What can you do to try to deal with these issues when it comes to writing and being part of the writing community? Some thoughts . . .

·         I wrote a previous blog entry about dealing with diverse characters when writing fiction. You can find it here:

·         I live in a diverse world, and I want my fiction to reflect that, but I won’t tell a story that’s not mine to tell. I won’t write a story that centers on the identity of someone from a different background than myself. I feel totally comfortable writing characters that aren’t cishet white guys like me, but only when their race/gender identity isn’t central to their role in the story.

·         I examine my ideas for possible racism (and any other -isms, for that matter). If I write anything that has racial elements to it (or gender elements, LGBTQ+ elements, disability elements), I ask myself why do I want to write about these elements, what purpose do they serve in the story, and how might they be perceived by readers? My intent as a writer is important, but my execution of these ideas is far more important. It doesn’t matter what I tried to do, only what I did do. If I have any doubts about my ideas, I seek out beta readers who can let me know if my execution is flawed.

·         I try to read the damn room. Thanks to years of Trumpism, racial, sexist, homophobic, transphobic, and anti-intellectual attitudes and tensions in America are high. Any story I might write which deals with these elements is likely to cause strong reactions in readers right now. I try to be mindful of this and proceed accordingly. Maybe I’ll decide to not write the story. Maybe I’ll rework it to minimize or avoid any potential negative response. Maybe I’ll write it but tread carefully.

·         I listen to readers, especially people of color. This one’s more of an intention right now, since so far I haven’t received any negative feedback on my portrayal of non-white, non-cishet characters. But even if I feel I did a good job, if readers don’t think so, I intend to listen to their criticisms without being defensive. If I agree that I’ve made a mistake in my portrayals, I’ll apologize, work to repair whatever damage I may have done, and actively work to do better in the future.

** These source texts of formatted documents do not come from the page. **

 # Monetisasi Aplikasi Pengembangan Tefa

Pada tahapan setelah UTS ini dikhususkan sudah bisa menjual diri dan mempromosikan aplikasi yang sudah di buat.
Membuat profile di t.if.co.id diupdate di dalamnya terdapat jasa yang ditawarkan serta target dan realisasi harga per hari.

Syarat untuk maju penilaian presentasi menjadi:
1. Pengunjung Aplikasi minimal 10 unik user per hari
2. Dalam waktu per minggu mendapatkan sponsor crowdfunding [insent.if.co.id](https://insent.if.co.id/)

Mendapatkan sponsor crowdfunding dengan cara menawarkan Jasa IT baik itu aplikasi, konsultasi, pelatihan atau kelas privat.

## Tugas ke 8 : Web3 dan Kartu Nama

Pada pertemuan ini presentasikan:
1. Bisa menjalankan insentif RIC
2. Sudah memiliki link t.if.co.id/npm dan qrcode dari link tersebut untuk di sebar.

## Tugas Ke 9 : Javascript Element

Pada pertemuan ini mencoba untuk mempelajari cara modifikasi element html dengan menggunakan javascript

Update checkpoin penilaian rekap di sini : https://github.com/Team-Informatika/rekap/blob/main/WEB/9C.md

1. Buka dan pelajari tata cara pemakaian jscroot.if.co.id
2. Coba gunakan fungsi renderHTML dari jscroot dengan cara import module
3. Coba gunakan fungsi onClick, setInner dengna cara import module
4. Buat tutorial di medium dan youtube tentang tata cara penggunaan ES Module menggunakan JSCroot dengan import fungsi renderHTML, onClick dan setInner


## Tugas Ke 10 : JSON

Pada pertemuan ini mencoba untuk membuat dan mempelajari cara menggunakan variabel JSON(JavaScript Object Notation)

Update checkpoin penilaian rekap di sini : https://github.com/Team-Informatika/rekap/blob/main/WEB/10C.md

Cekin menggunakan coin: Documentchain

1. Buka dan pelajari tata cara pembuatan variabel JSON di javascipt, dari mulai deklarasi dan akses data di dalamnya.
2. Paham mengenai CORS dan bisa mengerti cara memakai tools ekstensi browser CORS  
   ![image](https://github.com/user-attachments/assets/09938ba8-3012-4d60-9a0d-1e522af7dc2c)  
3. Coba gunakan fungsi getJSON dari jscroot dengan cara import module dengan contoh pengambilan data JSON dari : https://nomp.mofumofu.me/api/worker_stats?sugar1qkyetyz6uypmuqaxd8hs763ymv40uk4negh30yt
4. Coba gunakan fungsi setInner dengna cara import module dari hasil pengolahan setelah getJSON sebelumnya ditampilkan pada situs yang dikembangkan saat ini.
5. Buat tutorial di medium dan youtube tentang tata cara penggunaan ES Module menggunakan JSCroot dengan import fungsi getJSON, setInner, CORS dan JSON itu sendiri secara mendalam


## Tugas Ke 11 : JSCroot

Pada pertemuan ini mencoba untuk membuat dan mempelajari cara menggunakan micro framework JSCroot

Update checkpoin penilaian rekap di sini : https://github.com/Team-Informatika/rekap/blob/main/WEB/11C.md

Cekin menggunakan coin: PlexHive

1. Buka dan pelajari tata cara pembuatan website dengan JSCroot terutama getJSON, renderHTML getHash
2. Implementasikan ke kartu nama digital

·         I try to be a good literary citizen and lift up people of color (and others too). All aspects of American culture have been designed to privilege white people (and straight men and abled people), so I do what I can to help level the playing field. I do this in simple ways, by sharing people’s posts on social media, by mentoring people, by being available to answer questions or blurb books, and by treating all writers – regardless of background or level of experience – as colleagues. And I’ll keep looking for ways to lift others up as long as I live.

If you’d like to see how I do with diverse characters, some of the main characters in We Will Rise (out this July) include a black woman, an Asian woman, a Muslim man in his early twenties, and a teenage trans man.